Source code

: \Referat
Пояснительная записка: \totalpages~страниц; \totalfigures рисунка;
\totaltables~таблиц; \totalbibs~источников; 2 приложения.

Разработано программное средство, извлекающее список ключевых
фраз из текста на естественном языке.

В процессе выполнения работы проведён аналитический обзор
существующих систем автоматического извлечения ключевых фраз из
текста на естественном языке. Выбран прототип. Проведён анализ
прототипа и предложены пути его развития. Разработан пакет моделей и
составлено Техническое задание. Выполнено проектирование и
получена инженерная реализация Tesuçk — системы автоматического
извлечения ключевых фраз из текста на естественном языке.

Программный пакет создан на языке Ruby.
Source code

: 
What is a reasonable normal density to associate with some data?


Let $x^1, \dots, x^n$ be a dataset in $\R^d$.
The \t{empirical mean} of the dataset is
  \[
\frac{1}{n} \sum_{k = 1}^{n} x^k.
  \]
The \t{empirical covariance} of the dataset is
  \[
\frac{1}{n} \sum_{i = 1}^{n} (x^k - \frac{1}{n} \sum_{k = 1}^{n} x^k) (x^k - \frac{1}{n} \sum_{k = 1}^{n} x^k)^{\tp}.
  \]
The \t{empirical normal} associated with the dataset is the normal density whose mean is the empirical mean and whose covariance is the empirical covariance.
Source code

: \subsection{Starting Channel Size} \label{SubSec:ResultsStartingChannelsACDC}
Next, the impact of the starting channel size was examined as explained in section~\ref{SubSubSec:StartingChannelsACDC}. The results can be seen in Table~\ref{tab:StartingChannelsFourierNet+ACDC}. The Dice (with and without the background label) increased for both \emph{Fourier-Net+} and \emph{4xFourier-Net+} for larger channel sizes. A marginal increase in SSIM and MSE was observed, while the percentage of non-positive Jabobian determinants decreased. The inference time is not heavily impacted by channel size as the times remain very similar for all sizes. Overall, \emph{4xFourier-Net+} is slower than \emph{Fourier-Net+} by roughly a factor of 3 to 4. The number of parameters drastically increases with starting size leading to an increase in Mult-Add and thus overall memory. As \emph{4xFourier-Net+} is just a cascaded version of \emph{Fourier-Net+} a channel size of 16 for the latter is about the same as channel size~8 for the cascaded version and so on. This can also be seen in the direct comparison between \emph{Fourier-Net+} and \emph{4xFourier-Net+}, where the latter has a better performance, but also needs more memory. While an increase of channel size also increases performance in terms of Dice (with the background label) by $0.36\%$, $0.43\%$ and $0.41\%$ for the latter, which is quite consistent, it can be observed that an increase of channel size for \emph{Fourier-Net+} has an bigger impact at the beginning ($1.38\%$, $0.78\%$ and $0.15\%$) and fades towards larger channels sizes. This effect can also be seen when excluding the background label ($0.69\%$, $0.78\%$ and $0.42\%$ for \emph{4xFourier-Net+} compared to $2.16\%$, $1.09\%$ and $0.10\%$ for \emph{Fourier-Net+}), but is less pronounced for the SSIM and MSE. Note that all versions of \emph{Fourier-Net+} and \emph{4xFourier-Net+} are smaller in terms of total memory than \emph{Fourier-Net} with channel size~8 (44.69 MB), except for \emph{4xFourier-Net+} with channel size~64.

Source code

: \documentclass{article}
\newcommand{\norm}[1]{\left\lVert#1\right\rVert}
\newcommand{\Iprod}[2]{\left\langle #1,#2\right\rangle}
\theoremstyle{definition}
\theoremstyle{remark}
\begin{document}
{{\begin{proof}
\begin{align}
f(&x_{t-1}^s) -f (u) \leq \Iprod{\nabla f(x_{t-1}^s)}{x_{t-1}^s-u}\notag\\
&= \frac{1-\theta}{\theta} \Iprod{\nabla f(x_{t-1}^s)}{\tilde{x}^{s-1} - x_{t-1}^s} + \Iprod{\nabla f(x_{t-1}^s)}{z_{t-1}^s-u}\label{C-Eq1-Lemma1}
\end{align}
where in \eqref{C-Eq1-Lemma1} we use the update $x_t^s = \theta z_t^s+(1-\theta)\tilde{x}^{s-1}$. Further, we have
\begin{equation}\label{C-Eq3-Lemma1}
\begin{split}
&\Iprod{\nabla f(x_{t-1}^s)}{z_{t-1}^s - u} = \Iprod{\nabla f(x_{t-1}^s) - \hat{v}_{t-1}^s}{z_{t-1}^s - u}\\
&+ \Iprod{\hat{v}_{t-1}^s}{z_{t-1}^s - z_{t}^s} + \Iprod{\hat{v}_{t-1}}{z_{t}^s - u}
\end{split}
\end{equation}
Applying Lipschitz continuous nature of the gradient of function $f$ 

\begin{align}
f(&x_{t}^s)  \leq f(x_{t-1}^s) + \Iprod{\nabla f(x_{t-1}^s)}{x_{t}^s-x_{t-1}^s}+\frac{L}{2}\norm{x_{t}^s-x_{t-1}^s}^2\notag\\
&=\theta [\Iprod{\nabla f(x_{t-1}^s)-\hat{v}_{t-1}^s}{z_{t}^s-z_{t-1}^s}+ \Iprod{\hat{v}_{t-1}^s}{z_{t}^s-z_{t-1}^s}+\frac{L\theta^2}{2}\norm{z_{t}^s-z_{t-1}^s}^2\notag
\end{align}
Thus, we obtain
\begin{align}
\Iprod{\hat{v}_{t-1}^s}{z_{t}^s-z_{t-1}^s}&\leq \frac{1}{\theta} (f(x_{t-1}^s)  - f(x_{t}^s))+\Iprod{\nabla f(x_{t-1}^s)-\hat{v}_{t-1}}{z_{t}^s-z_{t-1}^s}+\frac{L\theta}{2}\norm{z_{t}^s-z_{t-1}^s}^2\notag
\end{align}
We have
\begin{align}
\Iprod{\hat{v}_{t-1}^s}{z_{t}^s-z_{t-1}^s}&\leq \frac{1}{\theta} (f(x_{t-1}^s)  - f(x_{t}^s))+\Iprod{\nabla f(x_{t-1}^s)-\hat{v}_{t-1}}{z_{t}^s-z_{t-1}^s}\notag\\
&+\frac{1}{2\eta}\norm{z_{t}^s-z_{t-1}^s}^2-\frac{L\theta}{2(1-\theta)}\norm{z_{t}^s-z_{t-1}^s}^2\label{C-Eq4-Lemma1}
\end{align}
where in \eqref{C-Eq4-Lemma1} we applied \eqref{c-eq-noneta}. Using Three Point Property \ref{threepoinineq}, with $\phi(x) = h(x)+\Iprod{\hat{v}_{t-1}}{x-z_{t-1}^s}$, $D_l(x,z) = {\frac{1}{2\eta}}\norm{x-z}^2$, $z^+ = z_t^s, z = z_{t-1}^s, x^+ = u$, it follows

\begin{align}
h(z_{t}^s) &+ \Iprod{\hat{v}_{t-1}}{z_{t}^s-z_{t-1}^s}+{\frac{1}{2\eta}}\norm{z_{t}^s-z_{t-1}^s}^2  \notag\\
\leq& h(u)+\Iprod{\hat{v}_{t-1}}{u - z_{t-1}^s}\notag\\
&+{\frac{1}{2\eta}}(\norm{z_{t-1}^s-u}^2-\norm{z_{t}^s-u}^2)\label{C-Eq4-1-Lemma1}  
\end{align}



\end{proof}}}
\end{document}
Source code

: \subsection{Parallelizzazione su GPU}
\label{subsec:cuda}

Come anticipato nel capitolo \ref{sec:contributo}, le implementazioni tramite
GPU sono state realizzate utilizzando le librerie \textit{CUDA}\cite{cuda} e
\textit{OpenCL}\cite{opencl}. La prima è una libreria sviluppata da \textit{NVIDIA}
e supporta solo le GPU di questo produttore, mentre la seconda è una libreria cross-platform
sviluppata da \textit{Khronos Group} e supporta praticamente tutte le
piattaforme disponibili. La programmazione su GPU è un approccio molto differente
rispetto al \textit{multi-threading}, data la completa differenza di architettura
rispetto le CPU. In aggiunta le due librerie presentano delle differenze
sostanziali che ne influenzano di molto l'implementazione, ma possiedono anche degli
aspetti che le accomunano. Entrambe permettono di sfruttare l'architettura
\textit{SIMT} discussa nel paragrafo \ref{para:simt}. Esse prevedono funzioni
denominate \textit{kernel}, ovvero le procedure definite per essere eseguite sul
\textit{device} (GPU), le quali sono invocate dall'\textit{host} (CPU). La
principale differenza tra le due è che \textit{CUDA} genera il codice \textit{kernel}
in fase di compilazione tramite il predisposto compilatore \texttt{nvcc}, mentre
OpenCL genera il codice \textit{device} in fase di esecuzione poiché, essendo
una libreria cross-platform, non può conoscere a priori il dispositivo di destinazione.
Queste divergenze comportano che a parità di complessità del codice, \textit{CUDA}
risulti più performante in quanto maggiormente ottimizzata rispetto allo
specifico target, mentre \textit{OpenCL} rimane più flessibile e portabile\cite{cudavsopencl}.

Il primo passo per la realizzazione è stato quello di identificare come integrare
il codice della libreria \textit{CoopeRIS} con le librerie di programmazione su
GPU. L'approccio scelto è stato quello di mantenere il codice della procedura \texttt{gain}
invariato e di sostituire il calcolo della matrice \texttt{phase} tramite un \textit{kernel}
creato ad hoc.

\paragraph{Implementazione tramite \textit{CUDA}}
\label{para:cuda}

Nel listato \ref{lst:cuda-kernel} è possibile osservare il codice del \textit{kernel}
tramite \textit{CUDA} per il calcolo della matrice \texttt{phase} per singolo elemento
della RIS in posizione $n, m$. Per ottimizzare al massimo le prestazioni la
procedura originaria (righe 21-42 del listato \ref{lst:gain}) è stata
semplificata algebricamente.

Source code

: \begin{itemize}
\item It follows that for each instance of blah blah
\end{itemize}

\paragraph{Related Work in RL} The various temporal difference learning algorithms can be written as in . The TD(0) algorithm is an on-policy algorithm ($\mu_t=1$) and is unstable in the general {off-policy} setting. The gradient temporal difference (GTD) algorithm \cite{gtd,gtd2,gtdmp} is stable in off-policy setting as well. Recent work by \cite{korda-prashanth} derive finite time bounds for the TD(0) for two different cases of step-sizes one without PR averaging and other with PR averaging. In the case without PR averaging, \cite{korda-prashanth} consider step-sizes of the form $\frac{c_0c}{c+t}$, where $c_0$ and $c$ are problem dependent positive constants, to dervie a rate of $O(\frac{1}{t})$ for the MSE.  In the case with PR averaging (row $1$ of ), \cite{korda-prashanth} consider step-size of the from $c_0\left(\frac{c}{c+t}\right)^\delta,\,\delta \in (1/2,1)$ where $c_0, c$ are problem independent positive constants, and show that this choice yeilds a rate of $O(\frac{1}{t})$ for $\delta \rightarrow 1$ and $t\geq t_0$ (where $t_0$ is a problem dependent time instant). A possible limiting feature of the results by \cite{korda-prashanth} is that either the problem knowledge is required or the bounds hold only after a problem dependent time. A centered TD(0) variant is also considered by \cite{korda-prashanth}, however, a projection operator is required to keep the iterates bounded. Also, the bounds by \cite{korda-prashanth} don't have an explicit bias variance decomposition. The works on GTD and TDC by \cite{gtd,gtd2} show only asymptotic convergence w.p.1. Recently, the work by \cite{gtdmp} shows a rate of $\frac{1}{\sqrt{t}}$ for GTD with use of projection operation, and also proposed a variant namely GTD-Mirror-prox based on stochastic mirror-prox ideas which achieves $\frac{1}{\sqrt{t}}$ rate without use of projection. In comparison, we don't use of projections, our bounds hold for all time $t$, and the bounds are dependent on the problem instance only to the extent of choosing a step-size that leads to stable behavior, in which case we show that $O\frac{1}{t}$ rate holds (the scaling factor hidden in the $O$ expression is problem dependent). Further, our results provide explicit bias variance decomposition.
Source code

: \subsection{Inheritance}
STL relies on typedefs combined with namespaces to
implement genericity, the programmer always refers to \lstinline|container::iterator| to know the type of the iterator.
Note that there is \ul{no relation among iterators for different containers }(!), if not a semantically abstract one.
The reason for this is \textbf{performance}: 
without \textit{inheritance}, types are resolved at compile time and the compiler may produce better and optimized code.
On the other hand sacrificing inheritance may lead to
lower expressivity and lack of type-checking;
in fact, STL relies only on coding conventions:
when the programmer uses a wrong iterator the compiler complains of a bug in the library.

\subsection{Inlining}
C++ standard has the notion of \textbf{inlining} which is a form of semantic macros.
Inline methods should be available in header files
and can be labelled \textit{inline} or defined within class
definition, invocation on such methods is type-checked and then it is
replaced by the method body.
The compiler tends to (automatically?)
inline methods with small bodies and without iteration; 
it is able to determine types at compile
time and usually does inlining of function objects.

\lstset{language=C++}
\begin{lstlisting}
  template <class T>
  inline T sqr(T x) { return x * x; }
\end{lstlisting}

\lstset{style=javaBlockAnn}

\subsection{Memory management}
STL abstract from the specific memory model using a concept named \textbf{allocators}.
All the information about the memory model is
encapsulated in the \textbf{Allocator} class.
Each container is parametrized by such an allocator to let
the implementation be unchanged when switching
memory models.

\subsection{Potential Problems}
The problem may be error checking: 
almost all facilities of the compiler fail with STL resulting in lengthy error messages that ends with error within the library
★ ★ ★ ★ ★ ★ ★
**Exercise prompt**
Look through the records above and please copy every line in which the string "covariance" occurs.

**Finished task**
The \t{empirical covariance} of the dataset is
The \t{empirical normal} associated with the dataset is the normal density whose mean is the empirical mean and whose covariance is the empirical covariance.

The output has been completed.